(Provided information begins)

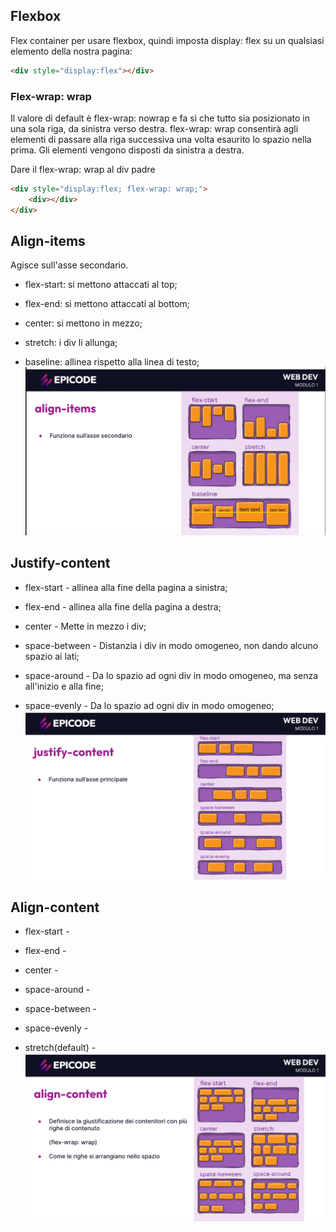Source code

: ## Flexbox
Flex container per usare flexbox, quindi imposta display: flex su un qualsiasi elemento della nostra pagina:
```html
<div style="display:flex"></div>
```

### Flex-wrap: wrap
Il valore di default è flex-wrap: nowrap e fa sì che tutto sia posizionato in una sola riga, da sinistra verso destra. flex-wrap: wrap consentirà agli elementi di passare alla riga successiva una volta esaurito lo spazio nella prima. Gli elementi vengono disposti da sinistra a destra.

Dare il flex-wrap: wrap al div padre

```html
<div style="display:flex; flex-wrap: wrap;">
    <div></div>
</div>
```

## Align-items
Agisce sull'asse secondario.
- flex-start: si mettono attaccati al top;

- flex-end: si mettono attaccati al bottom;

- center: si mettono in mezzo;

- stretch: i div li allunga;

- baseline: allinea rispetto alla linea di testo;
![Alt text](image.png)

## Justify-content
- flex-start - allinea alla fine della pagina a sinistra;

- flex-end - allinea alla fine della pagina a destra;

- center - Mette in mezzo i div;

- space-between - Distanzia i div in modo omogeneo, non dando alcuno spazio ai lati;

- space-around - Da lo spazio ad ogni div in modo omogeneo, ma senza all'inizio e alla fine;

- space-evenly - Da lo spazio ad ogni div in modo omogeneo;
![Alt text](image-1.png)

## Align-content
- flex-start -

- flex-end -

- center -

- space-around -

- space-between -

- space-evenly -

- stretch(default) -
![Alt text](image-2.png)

(Provided information ends)

* [Task description]: Read the listing line by line, and copy each line in which the word "start" is found.

* [Task answer]:
- flex-start: si mettono attaccati al top;
- flex-start - allinea alla fine della pagina a sinistra;
- flex-start -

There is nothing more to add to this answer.